Exercise aim: Every record must appear in the answer exactly as it stands.

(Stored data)
§ §

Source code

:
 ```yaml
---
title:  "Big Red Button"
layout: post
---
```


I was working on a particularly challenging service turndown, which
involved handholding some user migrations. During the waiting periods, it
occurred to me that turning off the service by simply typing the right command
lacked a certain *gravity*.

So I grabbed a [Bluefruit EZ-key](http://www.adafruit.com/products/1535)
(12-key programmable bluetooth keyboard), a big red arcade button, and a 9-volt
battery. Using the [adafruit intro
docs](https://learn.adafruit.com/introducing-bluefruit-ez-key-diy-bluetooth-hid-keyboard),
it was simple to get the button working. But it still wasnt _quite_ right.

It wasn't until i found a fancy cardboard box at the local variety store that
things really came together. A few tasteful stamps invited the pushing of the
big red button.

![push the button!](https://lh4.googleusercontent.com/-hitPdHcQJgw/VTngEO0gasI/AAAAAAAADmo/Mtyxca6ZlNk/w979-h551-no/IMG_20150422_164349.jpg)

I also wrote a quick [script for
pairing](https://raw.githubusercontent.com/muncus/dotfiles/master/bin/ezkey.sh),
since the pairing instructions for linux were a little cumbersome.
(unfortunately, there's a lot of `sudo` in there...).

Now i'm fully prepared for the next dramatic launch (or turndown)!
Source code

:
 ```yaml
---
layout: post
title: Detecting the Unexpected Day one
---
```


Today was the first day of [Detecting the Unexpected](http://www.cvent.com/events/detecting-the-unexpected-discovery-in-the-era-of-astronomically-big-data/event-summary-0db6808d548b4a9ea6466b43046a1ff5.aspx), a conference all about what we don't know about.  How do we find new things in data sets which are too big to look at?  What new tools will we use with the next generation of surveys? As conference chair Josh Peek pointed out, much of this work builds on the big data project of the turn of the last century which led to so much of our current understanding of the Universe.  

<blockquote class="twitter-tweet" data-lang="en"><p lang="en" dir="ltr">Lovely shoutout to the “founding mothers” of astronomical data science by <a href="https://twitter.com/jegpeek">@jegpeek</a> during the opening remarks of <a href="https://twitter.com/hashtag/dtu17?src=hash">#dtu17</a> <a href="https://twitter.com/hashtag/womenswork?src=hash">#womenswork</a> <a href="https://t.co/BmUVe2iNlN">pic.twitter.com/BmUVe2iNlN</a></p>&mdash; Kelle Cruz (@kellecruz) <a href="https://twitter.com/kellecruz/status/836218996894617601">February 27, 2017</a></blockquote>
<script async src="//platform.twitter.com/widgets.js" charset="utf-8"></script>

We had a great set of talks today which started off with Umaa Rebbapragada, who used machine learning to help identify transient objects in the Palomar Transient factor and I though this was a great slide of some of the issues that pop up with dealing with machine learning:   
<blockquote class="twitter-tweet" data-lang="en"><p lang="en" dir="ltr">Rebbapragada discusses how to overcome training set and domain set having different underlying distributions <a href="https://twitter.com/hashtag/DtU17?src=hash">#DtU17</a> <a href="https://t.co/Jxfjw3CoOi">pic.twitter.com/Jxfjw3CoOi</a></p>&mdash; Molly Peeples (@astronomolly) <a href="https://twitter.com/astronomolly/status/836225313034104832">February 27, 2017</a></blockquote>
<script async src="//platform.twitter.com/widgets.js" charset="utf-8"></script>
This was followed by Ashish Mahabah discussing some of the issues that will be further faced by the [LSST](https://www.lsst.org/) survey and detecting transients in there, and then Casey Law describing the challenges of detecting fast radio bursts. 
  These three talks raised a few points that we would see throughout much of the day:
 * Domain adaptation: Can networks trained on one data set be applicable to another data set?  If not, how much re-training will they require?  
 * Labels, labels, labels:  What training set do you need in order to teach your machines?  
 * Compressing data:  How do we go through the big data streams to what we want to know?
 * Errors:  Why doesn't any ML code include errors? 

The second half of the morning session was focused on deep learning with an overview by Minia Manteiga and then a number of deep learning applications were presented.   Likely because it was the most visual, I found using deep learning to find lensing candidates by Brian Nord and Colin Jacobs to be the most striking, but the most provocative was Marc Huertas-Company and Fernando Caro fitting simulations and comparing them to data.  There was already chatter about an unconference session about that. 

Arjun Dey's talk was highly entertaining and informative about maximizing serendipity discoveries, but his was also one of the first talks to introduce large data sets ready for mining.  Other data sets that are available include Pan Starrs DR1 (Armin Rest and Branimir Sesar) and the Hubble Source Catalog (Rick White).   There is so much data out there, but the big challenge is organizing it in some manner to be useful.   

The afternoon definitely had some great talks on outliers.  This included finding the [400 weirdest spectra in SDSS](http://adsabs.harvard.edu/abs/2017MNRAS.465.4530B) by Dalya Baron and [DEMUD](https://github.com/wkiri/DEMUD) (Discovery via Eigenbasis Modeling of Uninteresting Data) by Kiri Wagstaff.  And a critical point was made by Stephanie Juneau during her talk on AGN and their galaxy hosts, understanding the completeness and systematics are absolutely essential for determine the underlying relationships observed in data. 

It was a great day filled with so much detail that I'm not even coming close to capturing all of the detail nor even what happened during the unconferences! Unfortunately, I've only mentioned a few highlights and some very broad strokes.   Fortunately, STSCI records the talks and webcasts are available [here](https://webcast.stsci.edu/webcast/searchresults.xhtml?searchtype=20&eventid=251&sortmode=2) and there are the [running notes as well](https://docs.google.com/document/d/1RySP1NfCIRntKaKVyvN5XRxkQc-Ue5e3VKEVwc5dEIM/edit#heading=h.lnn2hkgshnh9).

§ §

Task solution:
Source code

:
 ```yaml
---
title:  "Big Red Button"
layout: post
---
```


I was working on a particularly challenging service turndown, which
involved handholding some user migrations. During the waiting periods, it
occurred to me that turning off the service by simply typing the right command
lacked a certain *gravity*.

So I grabbed a [Bluefruit EZ-key](http://www.adafruit.com/products/1535)
(12-key programmable bluetooth keyboard), a big red arcade button, and a 9-volt
battery. Using the [adafruit intro
docs](https://learn.adafruit.com/introducing-bluefruit-ez-key-diy-bluetooth-hid-keyboard),
it was simple to get the button working. But it still wasnt _quite_ right.

It wasn't until i found a fancy cardboard box at the local variety store that
things really came together. A few tasteful stamps invited the pushing of the
big red button.

![push the button!](https://lh4.googleusercontent.com/-hitPdHcQJgw/VTngEO0gasI/AAAAAAAADmo/Mtyxca6ZlNk/w979-h551-no/IMG_20150422_164349.jpg)

I also wrote a quick [script for
pairing](https://raw.githubusercontent.com/muncus/dotfiles/master/bin/ezkey.sh),
since the pairing instructions for linux were a little cumbersome.
(unfortunately, there's a lot of `sudo` in there...).

Now i'm fully prepared for the next dramatic launch (or turndown)!
Source code

:
 ```yaml
---
layout: post
title: Detecting the Unexpected Day one
---
```


Today was the first day of [Detecting the Unexpected](http://www.cvent.com/events/detecting-the-unexpected-discovery-in-the-era-of-astronomically-big-data/event-summary-0db6808d548b4a9ea6466b43046a1ff5.aspx), a conference all about what we don't know about.  How do we find new things in data sets which are too big to look at?  What new tools will we use with the next generation of surveys? As conference chair Josh Peek pointed out, much of this work builds on the big data project of the turn of the last century which led to so much of our current understanding of the Universe.  

<blockquote class="twitter-tweet" data-lang="en"><p lang="en" dir="ltr">Lovely shoutout to the “founding mothers” of astronomical data science by <a href="https://twitter.com/jegpeek">@jegpeek</a> during the opening remarks of <a href="https://twitter.com/hashtag/dtu17?src=hash">#dtu17</a> <a href="https://twitter.com/hashtag/womenswork?src=hash">#womenswork</a> <a href="https://t.co/BmUVe2iNlN">pic.twitter.com/BmUVe2iNlN</a></p>&mdash; Kelle Cruz (@kellecruz) <a href="https://twitter.com/kellecruz/status/836218996894617601">February 27, 2017</a></blockquote>
<script async src="//platform.twitter.com/widgets.js" charset="utf-8"></script>

We had a great set of talks today which started off with Umaa Rebbapragada, who used machine learning to help identify transient objects in the Palomar Transient factor and I though this was a great slide of some of the issues that pop up with dealing with machine learning:   
<blockquote class="twitter-tweet" data-lang="en"><p lang="en" dir="ltr">Rebbapragada discusses how to overcome training set and domain set having different underlying distributions <a href="https://twitter.com/hashtag/DtU17?src=hash">#DtU17</a> <a href="https://t.co/Jxfjw3CoOi">pic.twitter.com/Jxfjw3CoOi</a></p>&mdash; Molly Peeples (@astronomolly) <a href="https://twitter.com/astronomolly/status/836225313034104832">February 27, 2017</a></blockquote>
<script async src="//platform.twitter.com/widgets.js" charset="utf-8"></script>
This was followed by Ashish Mahabah discussing some of the issues that will be further faced by the [LSST](https://www.lsst.org/) survey and detecting transients in there, and then Casey Law describing the challenges of detecting fast radio bursts. 
  These three talks raised a few points that we would see throughout much of the day:
 * Domain adaptation: Can networks trained on one data set be applicable to another data set?  If not, how much re-training will they require?  
 * Labels, labels, labels:  What training set do you need in order to teach your machines?  
 * Compressing data:  How do we go through the big data streams to what we want to know?
 * Errors:  Why doesn't any ML code include errors? 

The second half of the morning session was focused on deep learning with an overview by Minia Manteiga and then a number of deep learning applications were presented.   Likely because it was the most visual, I found using deep learning to find lensing candidates by Brian Nord and Colin Jacobs to be the most striking, but the most provocative was Marc Huertas-Company and Fernando Caro fitting simulations and comparing them to data.  There was already chatter about an unconference session about that. 

Arjun Dey's talk was highly entertaining and informative about maximizing serendipity discoveries, but his was also one of the first talks to introduce large data sets ready for mining.  Other data sets that are available include Pan Starrs DR1 (Armin Rest and Branimir Sesar) and the Hubble Source Catalog (Rick White).   There is so much data out there, but the big challenge is organizing it in some manner to be useful.   

The afternoon definitely had some great talks on outliers.  This included finding the [400 weirdest spectra in SDSS](http://adsabs.harvard.edu/abs/2017MNRAS.465.4530B) by Dalya Baron and [DEMUD](https://github.com/wkiri/DEMUD) (Discovery via Eigenbasis Modeling of Uninteresting Data) by Kiri Wagstaff.  And a critical point was made by Stephanie Juneau during her talk on AGN and their galaxy hosts, understanding the completeness and systematics are absolutely essential for determine the underlying relationships observed in data. 

It was a great day filled with so much detail that I'm not even coming close to capturing all of the detail nor even what happened during the unconferences! Unfortunately, I've only mentioned a few highlights and some very broad strokes.   Fortunately, STSCI records the talks and webcasts are available [here](https://webcast.stsci.edu/webcast/searchresults.xhtml?searchtype=20&eventid=251&sortmode=2) and there are the [running notes as well](https://docs.google.com/document/d/1RySP1NfCIRntKaKVyvN5XRxkQc-Ue5e3VKEVwc5dEIM/edit#heading=h.lnn2hkgshnh9).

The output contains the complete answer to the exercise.